*Activity*
Scan the records below for the line with "Gurmeet Singh (1)</span></span>" and the line with "- minju (1)</span></span>". Repeat those two lines and every line between them exactly, and nothing else.

[[ Information provided, beginning ]]

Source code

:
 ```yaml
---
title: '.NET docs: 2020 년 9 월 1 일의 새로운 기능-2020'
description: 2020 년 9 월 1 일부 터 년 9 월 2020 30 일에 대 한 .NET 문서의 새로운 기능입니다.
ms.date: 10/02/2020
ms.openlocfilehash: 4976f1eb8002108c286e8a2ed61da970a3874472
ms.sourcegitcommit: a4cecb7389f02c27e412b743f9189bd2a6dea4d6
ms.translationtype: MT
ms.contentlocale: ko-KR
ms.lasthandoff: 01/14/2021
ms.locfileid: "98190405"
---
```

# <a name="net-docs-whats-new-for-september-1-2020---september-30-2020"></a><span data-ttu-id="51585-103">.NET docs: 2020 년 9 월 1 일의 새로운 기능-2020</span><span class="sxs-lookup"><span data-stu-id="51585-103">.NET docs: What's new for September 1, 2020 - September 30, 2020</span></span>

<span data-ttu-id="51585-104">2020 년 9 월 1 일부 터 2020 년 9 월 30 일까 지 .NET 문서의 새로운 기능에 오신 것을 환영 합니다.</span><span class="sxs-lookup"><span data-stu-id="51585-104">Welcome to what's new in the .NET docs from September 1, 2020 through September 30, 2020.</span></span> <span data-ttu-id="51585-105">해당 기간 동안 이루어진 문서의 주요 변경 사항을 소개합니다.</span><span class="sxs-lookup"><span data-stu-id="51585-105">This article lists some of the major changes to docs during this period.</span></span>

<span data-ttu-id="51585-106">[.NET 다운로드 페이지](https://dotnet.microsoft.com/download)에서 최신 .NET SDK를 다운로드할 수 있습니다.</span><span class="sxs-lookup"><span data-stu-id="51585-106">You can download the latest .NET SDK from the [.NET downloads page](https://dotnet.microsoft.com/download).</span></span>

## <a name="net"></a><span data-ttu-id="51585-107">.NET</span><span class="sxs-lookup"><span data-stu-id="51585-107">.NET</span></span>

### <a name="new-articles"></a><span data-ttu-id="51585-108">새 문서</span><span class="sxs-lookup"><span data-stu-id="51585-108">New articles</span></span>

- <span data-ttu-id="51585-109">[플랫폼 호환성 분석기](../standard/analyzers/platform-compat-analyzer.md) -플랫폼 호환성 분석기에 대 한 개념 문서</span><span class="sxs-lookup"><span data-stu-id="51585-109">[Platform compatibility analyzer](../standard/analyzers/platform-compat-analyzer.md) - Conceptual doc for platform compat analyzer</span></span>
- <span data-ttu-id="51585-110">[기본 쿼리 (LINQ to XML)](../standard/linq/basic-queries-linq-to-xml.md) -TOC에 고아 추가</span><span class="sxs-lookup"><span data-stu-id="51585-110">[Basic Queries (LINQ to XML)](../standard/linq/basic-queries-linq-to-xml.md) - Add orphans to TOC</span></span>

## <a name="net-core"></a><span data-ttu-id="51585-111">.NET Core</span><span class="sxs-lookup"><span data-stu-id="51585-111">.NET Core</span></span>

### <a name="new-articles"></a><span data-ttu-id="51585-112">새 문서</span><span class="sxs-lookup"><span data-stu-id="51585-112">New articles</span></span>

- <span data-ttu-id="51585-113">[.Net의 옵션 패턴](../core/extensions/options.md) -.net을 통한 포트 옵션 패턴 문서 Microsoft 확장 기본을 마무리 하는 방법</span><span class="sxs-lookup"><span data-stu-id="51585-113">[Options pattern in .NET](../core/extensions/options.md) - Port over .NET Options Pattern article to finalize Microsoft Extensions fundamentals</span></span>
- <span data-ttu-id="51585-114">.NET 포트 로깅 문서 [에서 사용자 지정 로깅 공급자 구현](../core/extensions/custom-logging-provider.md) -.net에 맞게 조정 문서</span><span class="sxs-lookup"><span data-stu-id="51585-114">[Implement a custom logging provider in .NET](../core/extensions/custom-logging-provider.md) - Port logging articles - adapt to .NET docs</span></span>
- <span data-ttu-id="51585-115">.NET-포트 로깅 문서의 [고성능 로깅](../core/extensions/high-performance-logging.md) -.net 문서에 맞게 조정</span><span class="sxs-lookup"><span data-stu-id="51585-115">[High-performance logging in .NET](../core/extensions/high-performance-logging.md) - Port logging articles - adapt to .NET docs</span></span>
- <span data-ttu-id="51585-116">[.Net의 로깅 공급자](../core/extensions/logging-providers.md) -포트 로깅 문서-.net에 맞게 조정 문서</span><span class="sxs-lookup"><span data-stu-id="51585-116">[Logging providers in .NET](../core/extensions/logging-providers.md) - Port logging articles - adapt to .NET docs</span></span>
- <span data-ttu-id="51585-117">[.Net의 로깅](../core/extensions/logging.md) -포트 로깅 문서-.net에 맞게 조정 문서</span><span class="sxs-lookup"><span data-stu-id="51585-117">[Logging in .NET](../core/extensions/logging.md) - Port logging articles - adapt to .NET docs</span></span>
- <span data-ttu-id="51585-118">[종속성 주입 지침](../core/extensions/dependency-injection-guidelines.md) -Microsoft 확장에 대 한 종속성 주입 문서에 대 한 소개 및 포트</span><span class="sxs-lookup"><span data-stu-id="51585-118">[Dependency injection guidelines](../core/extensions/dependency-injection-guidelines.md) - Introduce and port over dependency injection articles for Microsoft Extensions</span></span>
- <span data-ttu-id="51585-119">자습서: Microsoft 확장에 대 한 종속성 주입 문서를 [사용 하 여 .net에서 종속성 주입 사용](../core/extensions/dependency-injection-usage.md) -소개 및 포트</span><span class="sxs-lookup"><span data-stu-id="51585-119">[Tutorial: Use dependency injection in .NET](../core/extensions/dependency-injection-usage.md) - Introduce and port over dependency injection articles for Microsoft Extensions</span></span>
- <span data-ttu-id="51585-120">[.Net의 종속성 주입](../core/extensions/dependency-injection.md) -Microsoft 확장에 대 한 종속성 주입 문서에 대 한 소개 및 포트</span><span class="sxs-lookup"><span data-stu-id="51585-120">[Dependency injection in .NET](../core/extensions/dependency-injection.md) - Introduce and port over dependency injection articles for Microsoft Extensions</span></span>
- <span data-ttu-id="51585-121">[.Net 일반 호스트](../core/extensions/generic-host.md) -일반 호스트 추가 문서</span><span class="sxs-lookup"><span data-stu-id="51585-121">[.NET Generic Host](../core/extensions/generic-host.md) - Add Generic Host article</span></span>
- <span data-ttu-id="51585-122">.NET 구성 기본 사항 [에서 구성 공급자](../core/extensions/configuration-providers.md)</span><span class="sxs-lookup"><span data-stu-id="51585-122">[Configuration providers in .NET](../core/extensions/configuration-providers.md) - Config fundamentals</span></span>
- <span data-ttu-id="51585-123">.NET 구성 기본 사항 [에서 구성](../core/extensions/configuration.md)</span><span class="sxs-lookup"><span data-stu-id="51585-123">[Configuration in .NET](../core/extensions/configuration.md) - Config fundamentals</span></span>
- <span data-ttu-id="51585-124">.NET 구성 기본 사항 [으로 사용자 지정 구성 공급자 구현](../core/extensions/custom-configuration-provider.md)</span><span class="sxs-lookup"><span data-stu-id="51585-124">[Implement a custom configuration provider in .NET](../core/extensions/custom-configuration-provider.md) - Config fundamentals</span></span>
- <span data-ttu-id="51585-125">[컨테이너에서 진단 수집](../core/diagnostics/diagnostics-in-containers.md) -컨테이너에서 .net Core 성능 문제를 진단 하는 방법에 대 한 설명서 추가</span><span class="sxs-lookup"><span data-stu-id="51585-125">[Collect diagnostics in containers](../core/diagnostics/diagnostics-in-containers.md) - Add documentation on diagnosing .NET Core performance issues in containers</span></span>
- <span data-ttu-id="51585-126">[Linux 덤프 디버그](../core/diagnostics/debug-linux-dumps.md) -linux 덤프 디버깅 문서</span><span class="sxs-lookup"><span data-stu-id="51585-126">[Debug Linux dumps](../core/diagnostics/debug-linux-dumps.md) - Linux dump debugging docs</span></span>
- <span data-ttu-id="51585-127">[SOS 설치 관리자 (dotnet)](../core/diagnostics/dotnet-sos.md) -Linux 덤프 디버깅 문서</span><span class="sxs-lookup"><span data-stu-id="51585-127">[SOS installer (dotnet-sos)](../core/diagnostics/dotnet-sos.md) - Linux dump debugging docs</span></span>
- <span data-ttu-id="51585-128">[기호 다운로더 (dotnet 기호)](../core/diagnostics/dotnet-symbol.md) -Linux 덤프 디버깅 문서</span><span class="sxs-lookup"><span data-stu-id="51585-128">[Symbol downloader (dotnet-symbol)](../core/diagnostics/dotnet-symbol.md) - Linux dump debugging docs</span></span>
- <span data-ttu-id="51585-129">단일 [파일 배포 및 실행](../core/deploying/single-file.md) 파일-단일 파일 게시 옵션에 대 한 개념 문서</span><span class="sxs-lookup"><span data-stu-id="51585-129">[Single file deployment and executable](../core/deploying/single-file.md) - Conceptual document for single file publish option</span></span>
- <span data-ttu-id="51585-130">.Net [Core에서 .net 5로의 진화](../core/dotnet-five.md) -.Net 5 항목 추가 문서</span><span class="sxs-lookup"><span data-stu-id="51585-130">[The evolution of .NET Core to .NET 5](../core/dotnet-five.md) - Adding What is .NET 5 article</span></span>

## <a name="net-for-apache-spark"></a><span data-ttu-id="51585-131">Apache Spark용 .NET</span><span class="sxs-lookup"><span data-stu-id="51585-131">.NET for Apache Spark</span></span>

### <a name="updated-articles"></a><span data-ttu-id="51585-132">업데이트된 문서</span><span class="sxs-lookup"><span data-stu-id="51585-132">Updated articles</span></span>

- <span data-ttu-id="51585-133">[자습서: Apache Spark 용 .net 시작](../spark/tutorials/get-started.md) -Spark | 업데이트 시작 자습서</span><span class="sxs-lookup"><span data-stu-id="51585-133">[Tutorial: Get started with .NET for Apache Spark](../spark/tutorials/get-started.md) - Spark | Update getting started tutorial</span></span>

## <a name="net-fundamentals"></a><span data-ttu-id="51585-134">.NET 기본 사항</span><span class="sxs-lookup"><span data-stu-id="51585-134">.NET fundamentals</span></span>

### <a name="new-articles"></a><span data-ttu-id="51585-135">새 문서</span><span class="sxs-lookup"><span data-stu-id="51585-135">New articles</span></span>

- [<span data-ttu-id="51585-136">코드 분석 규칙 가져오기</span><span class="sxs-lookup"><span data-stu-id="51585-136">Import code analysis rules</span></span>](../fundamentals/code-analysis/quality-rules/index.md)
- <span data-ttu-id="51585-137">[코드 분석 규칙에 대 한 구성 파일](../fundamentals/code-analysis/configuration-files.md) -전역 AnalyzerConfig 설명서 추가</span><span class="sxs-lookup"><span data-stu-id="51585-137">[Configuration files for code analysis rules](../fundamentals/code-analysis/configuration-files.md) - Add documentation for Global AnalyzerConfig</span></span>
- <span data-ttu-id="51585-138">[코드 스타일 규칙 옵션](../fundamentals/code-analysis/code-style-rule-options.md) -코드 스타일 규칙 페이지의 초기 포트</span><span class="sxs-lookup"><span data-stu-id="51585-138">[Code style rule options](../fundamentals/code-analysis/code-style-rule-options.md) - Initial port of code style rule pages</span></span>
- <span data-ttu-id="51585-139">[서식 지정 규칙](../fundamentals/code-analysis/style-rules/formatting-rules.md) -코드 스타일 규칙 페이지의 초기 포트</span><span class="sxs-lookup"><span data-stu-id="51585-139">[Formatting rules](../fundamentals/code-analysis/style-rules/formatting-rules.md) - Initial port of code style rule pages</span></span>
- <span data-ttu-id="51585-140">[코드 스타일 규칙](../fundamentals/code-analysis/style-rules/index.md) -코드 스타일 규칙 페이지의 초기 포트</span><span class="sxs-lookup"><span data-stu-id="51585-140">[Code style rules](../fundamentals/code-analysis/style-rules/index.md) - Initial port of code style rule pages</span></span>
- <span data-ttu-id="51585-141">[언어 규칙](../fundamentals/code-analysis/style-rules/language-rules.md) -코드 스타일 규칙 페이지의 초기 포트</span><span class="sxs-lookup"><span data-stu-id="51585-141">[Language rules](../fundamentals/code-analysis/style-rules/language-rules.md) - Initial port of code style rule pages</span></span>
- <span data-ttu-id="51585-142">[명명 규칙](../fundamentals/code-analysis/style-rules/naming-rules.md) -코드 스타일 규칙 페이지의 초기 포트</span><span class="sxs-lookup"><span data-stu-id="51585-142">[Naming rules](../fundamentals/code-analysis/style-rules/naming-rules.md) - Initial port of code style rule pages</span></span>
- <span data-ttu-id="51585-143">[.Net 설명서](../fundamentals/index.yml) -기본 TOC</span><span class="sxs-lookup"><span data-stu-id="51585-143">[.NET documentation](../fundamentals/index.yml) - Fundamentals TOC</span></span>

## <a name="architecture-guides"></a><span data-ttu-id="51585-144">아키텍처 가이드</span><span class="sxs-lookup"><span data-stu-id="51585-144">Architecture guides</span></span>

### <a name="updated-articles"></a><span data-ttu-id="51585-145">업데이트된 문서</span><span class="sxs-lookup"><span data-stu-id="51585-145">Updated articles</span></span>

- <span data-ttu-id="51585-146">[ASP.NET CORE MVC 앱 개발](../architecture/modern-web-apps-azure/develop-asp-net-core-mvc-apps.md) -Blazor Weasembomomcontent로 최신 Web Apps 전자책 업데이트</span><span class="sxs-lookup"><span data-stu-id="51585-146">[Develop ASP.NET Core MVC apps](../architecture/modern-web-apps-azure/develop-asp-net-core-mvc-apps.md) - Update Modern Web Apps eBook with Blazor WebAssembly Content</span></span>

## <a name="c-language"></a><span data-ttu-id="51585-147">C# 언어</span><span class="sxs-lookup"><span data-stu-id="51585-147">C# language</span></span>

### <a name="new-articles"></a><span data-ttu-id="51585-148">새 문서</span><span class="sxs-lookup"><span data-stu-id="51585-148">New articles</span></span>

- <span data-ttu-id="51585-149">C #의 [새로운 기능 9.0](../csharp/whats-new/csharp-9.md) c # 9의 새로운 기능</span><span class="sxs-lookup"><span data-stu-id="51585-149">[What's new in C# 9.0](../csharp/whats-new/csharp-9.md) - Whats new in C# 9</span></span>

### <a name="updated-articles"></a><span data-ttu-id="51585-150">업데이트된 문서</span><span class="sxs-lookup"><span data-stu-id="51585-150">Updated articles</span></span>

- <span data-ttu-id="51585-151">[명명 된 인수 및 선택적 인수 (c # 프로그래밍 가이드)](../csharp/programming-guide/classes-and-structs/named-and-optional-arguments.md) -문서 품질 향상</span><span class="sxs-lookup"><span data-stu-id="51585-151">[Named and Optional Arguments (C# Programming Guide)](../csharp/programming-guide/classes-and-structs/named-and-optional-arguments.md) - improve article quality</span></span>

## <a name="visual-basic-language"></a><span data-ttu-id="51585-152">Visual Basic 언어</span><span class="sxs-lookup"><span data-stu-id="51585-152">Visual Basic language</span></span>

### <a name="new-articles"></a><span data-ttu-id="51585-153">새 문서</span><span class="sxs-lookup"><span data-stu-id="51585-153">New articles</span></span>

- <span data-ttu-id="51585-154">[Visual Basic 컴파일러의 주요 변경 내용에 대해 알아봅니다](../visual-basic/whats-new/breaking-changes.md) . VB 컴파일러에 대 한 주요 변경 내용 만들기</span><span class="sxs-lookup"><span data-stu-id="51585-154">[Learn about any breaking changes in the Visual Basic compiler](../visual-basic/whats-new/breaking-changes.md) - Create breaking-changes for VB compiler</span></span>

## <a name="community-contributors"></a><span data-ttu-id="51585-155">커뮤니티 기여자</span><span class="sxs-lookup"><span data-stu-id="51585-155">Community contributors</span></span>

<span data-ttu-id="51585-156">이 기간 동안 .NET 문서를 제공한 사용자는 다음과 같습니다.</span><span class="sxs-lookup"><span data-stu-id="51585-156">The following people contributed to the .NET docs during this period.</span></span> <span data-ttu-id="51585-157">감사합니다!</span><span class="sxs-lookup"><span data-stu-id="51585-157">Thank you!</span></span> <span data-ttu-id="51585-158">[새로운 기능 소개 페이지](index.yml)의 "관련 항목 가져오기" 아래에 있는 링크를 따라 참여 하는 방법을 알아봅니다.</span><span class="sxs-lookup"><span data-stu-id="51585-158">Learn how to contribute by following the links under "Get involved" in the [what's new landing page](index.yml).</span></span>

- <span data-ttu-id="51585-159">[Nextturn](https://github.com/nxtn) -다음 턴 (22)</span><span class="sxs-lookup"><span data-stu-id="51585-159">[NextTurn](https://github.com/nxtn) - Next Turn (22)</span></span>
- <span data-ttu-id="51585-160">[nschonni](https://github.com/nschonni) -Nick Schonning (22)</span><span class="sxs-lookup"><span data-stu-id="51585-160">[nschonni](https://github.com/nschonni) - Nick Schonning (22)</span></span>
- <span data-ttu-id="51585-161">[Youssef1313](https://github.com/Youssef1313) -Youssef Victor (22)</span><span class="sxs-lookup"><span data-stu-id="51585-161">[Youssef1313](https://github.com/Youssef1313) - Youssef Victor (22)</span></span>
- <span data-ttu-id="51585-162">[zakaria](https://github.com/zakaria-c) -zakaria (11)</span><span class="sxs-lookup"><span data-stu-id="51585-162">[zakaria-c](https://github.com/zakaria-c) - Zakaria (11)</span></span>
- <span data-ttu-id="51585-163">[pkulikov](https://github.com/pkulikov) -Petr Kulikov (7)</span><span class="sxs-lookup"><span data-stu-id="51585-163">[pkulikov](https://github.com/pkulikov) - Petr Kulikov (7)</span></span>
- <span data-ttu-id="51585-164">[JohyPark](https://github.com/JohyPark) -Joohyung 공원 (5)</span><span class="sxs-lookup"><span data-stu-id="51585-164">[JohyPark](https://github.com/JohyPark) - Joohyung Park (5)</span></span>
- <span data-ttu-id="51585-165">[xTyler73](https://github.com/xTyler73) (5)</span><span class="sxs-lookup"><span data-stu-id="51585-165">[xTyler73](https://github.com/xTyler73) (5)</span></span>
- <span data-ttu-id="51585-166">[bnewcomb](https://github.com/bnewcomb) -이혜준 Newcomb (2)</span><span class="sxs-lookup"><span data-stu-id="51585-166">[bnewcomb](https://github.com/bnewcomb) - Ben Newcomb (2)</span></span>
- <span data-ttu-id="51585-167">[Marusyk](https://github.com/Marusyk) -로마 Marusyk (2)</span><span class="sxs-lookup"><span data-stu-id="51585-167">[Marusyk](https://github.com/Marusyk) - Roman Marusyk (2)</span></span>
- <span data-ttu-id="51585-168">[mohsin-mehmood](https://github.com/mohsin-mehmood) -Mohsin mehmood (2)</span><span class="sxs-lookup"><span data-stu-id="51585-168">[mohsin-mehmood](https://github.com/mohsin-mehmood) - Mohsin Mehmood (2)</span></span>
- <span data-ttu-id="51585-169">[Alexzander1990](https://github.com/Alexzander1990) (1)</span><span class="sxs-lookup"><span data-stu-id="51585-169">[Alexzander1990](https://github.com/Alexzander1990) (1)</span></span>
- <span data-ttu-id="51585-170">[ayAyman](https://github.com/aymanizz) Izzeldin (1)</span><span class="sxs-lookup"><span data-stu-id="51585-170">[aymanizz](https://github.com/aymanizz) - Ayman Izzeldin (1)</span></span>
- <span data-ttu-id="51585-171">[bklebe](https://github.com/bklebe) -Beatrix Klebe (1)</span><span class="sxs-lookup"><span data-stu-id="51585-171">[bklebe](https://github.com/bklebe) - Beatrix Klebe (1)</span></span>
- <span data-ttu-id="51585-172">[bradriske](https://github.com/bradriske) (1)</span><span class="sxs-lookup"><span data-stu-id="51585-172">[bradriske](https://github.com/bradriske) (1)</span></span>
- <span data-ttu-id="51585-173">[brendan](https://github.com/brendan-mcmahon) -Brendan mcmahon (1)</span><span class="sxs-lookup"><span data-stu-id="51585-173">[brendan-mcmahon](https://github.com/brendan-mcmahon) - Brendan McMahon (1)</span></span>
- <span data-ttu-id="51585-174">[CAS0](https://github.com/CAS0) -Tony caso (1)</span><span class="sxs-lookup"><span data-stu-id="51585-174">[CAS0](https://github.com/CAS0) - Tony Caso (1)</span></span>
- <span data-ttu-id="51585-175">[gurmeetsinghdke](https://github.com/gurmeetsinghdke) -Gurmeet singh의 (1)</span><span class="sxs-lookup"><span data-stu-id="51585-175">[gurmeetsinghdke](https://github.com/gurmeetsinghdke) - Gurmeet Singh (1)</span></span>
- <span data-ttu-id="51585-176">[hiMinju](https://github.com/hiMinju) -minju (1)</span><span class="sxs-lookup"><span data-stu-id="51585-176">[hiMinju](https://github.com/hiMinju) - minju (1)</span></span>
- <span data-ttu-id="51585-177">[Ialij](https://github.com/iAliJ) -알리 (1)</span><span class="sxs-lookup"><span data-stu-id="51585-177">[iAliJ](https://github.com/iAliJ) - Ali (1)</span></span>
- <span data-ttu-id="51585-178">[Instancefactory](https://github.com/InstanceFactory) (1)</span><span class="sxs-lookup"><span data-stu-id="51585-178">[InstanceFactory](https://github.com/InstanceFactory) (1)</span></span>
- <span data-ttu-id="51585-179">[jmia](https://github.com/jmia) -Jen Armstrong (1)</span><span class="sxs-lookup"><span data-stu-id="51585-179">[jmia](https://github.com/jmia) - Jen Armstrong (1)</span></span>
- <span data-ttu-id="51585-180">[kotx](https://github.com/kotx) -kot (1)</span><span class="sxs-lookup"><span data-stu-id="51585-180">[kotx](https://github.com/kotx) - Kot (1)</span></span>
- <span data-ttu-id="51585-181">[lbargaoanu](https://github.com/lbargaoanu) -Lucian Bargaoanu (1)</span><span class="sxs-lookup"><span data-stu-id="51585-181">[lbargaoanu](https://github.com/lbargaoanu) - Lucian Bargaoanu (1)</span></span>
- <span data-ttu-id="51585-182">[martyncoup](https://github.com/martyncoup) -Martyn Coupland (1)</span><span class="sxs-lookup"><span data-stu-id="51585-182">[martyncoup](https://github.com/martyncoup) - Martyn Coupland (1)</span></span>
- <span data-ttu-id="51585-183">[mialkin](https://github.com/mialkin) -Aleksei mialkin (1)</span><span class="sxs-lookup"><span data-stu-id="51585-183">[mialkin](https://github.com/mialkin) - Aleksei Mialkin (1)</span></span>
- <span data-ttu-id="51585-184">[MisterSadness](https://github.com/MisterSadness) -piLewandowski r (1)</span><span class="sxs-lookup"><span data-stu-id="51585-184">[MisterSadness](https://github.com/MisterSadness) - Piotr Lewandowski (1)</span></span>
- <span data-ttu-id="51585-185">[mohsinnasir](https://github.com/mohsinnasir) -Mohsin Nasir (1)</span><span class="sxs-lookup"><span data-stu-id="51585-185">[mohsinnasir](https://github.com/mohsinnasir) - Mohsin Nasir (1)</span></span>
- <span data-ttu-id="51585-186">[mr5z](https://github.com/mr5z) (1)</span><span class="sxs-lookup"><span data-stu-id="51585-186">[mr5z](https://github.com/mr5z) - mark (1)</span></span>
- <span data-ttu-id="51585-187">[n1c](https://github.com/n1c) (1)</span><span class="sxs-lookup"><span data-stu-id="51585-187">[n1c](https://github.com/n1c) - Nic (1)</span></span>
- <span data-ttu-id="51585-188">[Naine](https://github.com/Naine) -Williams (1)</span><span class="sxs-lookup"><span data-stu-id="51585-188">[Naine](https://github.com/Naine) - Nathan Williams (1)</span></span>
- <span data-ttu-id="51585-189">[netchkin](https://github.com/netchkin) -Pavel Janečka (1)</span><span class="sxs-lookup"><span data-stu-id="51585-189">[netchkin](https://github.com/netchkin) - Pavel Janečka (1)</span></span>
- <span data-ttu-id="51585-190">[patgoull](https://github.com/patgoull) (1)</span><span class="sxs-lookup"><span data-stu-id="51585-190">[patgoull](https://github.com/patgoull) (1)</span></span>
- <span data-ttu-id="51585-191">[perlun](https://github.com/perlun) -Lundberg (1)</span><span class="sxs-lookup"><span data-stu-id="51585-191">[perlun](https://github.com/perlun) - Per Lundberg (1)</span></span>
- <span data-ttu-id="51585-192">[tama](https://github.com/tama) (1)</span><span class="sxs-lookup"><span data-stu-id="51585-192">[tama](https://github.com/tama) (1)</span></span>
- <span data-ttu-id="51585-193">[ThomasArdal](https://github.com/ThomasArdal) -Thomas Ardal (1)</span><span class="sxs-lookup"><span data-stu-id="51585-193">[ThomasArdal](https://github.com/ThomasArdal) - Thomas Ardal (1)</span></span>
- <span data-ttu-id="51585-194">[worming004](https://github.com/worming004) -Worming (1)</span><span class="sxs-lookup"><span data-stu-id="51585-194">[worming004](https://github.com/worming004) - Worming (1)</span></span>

[[ Information provided, end ]]

*Response below*
- <span data-ttu-id="51585-175">[gurmeetsinghdke](https://github.com/gurmeetsinghdke) -Gurmeet singh의 (1)</span><span class="sxs-lookup"><span data-stu-id="51585-175">[gurmeetsinghdke](https://github.com/gurmeetsinghdke) - Gurmeet Singh (1)</span></span>
- <span data-ttu-id="51585-176">[hiMinju](https://github.com/hiMinju) -minju (1)</span><span class="sxs-lookup"><span data-stu-id="51585-176">[hiMinju](https://github.com/hiMinju) - minju (1)</span></span>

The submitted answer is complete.